パソコンのOSがまだWindowsMeの頃だった。

家族5人で旅行に行くことになったのだが、宿がまだ決まっていなかったので、私は箱型モニターのデスクトップパソコンで、ホテルや旅館やらを検索していた。

予算とニラメッコしながら探していると、小学生の娘がモニターを指差して言った。

「父さん、ここがいいっ❗️」

「ん~そうだな、ここに決めるか!」

写真を見るとなかなか良さそうな旅館だ。

「お~い、ここに決めるぞ~」

家内に意見を求めたら、台所から手を拭きながらパソコンの前にやって来てモニターを覗き込んだ。

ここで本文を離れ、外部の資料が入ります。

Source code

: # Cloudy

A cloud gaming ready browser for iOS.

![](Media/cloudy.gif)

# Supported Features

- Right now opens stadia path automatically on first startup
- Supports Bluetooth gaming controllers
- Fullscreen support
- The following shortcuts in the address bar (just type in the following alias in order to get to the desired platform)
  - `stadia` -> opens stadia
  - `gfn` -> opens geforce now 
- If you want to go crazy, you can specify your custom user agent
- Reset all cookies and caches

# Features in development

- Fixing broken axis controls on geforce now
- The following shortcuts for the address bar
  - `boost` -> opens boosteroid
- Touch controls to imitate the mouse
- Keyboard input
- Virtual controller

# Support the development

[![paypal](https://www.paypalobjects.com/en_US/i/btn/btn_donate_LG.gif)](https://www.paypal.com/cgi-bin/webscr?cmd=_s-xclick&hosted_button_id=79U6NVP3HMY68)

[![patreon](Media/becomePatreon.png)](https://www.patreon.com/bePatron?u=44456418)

「あぁ~ここね・・ちょっと部屋の中の写真とか大浴場の写真とかも出してよ」

「うん、そうだな・・これが部屋で・・これが屋上の大浴場だな」

「いいじゃん!ここにしようよ!」

家内の賛成も得たので早速予約をした。

・・・・・・・

やがて、待ちに待った旅行の日がやって来た。家族を乗せたクルマは順調に走っている。快適なドライブだ。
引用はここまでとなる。